Pourtant, ces transactions financières sont loin d’être aussi simples qu’elles en ont l’air. À chaque contrat signé, à chaque nouvel accord, se cache une toile de fond complexe : l’héritage colonial, les différences de gouvernance, et les aspirations des nouvelles générations des deux côtés de la Méditerranée. En Algérie, la jeunesse est de plus en plus critique face aux accords économiques qu’elle perçoit souvent comme des partenariats déséquilibrés. Quant à la France, elle doit concilier ses propres besoins énergétiques et commerciaux avec des attentes de transparence et de respect mutuel.

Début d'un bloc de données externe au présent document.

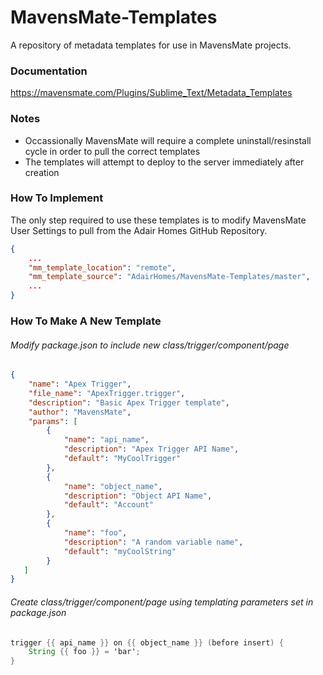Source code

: MavensMate-Templates
====================

A repository of metadata templates for use in MavensMate projects.

### Documentation
https://mavensmate.com/Plugins/Sublime_Text/Metadata_Templates

### Notes
- Occassionally MavensMate will require a complete uninstall/resinstall cycle in order to pull the correct templates
- The templates will attempt to deploy to the server immediately after creation

### How To Implement
The only step required to use these templates is to modify MavensMate User Settings to pull from the Adair Homes GitHub Repository.
```JSON
{
    ...
    "mm_template_location": "remote",
    "mm_template_source": "AdairHomes/MavensMate-Templates/master",
    ...
}
```

### How To Make A New Template
###### Modify package.json to include new class/trigger/component/page
```JSON
{
    "name": "Apex Trigger",
    "file_name": "ApexTrigger.trigger",
    "description": "Basic Apex Trigger template",
    "author": "MavensMate",
    "params": [
        {
            "name": "api_name",
            "description": "Apex Trigger API Name",
            "default": "MyCoolTrigger"
        },
        {
            "name": "object_name",
            "description": "Object API Name",
            "default": "Account"
        },
        {
            "name": "foo",
            "description": "A random variable name",
            "default": "myCoolString"
        }
   ]
}
```

###### Create class/trigger/component/page using templating parameters set in package.json
```JAVA
trigger {{ api_name }} on {{ object_name }} (before insert) {
    String {{ foo }} = 'bar';
}
```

Sur le plan politique, les dessous de cette relation s’avèrent bien plus épineux. Des deux côtés, la question de la mémoire coloniale pèse lourdement sur les rapports officiels. Les blessures du passé ne se sont jamais vraiment référées, et chaque initiative diplomatique se heurte à ce mur invisible mais omniprésent : le besoin de reconnaissance, de justice et de réparation. Les débats se poursuivent autour de la reconnaissance des crimes coloniaux, de l’exigence d’excuses officielles, et du retour des archives et des objets du patrimoine historique.
Les déclarations diplomatiques oscillent souvent entre tentatives d’apaisement et maladresses, chaque mot pesé ou de travers ravivant les sensibilités des deux côtés. En Algérie, certaines voix estiment que la France continue de vouloir « contrôler » et influencer la politique interne par le biais de la diplomatie, tandis qu’en France, on entend aussi des qui s’interrogent : pourquoi rouvrir ces drames quand il s’ agit de construire un avenir partagé ?
Le président français, dans plusieurs discours, a tenté de faire des gestes symboliques, reconnaissant des épisodes douloureux de la guerre d’Algérie et proposant des initiatives pour le « travail de mémoire ». Mais la perception reste mitigée. Pour certains, ces gestes semblent insuffisants ; pour d’autres, ils sont politiquement calculés, dans un contexte où la question de l’immigration algérienne et des liens historiques influencent encore les élections en France.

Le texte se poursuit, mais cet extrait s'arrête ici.